(MATERIAL SHOWN)
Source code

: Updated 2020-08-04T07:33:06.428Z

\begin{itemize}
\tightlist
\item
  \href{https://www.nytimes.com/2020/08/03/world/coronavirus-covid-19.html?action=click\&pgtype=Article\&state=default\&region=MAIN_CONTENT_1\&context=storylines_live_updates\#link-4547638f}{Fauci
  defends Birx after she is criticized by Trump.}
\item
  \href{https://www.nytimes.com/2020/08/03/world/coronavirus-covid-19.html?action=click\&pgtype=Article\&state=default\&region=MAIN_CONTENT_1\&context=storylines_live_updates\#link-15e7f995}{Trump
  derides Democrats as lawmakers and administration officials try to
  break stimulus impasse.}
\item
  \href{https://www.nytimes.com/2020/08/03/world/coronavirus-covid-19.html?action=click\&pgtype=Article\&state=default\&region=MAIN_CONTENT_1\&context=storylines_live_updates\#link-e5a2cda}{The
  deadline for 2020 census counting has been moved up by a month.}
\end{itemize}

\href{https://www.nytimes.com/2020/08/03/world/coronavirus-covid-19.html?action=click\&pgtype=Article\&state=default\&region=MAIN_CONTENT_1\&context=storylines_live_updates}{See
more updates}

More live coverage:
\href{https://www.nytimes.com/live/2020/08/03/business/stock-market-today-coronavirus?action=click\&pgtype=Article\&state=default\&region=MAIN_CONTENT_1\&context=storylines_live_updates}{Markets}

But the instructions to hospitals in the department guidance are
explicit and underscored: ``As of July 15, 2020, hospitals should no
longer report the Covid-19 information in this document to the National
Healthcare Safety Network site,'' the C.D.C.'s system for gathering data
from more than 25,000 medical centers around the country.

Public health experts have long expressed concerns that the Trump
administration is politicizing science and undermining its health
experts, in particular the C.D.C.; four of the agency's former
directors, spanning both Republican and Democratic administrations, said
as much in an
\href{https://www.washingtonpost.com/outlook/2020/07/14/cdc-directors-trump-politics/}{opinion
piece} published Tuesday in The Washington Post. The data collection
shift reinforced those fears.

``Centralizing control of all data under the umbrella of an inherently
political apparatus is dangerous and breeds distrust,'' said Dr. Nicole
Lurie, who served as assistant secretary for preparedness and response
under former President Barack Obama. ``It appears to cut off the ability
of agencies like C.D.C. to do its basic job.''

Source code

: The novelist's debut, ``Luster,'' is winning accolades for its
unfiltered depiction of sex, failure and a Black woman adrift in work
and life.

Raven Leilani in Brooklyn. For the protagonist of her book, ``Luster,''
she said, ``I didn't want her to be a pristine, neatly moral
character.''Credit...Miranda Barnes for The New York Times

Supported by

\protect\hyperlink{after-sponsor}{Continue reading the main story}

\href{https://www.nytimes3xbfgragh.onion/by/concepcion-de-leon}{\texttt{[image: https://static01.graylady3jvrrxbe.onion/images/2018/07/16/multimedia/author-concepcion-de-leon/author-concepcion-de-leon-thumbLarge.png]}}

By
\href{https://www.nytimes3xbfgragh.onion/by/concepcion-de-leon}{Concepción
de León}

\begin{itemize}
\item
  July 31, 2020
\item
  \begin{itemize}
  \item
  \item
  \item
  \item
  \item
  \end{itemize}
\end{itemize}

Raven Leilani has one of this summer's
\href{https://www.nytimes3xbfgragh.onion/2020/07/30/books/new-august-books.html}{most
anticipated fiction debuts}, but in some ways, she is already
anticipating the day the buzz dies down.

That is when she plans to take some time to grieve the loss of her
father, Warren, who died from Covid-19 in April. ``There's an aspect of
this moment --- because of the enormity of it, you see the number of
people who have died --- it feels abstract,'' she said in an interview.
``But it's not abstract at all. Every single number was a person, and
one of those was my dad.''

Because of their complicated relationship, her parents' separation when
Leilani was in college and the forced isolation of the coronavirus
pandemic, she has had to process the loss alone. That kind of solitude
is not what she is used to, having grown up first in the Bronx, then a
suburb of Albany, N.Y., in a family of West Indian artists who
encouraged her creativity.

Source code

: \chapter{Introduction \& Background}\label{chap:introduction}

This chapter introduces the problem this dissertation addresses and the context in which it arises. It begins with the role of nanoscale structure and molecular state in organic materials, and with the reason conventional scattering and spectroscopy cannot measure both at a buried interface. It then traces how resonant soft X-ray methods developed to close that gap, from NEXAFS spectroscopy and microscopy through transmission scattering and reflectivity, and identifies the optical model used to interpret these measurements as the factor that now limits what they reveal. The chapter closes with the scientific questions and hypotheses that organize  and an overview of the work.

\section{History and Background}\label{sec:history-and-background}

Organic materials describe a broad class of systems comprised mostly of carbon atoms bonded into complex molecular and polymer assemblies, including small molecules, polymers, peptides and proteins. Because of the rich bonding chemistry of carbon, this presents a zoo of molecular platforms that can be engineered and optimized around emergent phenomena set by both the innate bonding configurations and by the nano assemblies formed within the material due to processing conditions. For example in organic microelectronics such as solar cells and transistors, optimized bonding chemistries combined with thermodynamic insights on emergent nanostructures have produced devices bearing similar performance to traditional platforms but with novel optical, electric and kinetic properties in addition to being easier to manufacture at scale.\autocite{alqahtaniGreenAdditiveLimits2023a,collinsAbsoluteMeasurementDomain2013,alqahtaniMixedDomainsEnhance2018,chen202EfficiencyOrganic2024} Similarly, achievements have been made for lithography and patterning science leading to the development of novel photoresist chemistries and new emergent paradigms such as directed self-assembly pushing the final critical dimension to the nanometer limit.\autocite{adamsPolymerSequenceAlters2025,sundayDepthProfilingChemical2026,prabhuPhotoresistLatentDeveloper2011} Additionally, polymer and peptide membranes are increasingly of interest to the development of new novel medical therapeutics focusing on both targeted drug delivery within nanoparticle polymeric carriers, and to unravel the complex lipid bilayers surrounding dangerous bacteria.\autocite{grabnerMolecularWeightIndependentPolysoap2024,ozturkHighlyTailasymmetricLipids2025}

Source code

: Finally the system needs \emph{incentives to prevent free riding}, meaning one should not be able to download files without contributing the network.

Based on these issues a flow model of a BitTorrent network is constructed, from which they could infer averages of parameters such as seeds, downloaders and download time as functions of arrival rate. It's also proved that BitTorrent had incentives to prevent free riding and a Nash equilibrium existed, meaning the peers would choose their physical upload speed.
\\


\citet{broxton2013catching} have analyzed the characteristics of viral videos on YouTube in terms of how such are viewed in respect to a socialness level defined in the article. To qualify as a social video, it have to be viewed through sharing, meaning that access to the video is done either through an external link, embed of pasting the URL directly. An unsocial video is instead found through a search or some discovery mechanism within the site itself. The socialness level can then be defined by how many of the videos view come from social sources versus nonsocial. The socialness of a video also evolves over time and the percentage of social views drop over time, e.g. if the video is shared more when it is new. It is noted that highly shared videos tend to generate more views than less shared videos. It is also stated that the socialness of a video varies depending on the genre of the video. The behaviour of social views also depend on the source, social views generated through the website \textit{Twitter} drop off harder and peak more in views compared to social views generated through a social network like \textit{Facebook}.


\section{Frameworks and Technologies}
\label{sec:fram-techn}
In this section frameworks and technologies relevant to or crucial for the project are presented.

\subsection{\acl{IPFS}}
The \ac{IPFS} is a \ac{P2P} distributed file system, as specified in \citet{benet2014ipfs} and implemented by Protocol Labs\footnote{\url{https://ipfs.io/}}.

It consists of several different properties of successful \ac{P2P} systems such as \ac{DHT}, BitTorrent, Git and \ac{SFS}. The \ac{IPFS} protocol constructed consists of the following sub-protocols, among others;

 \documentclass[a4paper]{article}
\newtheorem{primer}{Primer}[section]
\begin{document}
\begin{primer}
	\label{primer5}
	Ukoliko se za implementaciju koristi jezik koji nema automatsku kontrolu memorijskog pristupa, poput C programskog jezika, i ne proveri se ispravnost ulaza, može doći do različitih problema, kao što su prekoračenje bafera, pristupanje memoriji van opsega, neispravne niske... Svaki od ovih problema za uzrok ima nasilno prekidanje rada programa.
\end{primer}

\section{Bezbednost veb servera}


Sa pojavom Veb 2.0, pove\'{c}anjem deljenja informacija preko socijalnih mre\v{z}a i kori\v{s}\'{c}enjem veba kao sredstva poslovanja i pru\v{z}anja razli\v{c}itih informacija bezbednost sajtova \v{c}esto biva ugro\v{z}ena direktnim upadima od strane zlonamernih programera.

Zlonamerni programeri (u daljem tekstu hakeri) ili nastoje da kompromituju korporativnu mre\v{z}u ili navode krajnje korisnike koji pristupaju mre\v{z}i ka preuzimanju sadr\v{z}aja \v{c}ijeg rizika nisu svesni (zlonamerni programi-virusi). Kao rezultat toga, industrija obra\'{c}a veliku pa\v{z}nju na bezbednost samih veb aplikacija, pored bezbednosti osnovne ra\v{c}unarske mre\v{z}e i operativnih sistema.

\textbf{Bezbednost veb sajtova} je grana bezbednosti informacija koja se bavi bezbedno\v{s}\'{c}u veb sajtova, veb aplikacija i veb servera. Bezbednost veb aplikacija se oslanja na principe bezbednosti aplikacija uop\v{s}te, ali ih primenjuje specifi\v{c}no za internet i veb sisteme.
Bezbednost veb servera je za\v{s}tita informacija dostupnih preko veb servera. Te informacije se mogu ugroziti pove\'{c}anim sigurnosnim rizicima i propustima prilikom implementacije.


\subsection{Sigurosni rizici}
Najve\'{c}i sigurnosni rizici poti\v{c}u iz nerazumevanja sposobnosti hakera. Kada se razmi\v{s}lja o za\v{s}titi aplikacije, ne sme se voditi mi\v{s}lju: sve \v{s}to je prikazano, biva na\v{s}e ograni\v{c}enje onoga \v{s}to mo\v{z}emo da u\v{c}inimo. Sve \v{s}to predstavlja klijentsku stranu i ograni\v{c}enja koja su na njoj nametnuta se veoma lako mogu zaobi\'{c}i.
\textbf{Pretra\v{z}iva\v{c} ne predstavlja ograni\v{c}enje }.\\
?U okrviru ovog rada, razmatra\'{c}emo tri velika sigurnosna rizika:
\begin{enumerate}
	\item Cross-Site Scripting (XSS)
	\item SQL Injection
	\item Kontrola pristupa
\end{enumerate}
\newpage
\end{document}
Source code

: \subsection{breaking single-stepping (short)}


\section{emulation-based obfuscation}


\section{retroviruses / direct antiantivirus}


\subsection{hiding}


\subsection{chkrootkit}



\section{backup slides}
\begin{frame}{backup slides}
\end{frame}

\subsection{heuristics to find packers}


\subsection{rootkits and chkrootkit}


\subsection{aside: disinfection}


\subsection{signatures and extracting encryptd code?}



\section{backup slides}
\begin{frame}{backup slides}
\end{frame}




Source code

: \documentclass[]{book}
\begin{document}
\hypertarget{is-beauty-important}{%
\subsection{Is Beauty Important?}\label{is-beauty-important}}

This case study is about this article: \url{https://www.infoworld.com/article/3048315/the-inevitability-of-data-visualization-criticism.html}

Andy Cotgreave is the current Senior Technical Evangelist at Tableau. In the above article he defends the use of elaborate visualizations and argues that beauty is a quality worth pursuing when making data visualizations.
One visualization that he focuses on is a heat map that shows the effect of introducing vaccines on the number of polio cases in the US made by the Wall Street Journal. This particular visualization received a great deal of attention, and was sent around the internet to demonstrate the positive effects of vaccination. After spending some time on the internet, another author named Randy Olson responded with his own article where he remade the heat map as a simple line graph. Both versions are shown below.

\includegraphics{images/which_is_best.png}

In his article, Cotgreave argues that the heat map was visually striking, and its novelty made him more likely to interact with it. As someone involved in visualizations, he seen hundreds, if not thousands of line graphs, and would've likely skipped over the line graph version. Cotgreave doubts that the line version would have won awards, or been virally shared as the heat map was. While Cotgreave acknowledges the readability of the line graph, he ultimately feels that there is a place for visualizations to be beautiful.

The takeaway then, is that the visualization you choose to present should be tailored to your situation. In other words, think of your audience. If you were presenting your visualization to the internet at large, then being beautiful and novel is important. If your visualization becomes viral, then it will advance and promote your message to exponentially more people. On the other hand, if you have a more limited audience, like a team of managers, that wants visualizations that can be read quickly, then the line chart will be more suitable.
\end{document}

(EXERCISE BRIEF)
Lines wanted from the listing above: the line with "experts, in particular" up to and including the line with "Raven Leilani has one of this summer's". Please write them out exactly, adding nothing else.

(RESPONSE BELOW)
experts, in particular the C.D.C.; four of the agency's former
directors, spanning both Republican and Democratic administrations, said
as much in an
\href{https://www.washingtonpost.com/outlook/2020/07/14/cdc-directors-trump-politics/}{opinion
piece} published Tuesday in The Washington Post. The data collection
shift reinforced those fears.

``Centralizing control of all data under the umbrella of an inherently
political apparatus is dangerous and breeds distrust,'' said Dr. Nicole
Lurie, who served as assistant secretary for preparedness and response
under former President Barack Obama. ``It appears to cut off the ability
of agencies like C.D.C. to do its basic job.''

Source code

: The novelist's debut, ``Luster,'' is winning accolades for its
unfiltered depiction of sex, failure and a Black woman adrift in work
and life.

Raven Leilani in Brooklyn. For the protagonist of her book, ``Luster,''
she said, ``I didn't want her to be a pristine, neatly moral
character.''Credit...Miranda Barnes for The New York Times

Supported by

\protect\hyperlink{after-sponsor}{Continue reading the main story}

\href{https://www.nytimes3xbfgragh.onion/by/concepcion-de-leon}{\texttt{[image: https://static01.graylady3jvrrxbe.onion/images/2018/07/16/multimedia/author-concepcion-de-leon/author-concepcion-de-leon-thumbLarge.png]}}

By
\href{https://www.nytimes3xbfgragh.onion/by/concepcion-de-leon}{Concepción
de León}

\begin{itemize}
\item
  July 31, 2020
\item
  \begin{itemize}
  \item
  \item
  \item
  \item
  \item
  \end{itemize}
\end{itemize}

Raven Leilani has one of this summer's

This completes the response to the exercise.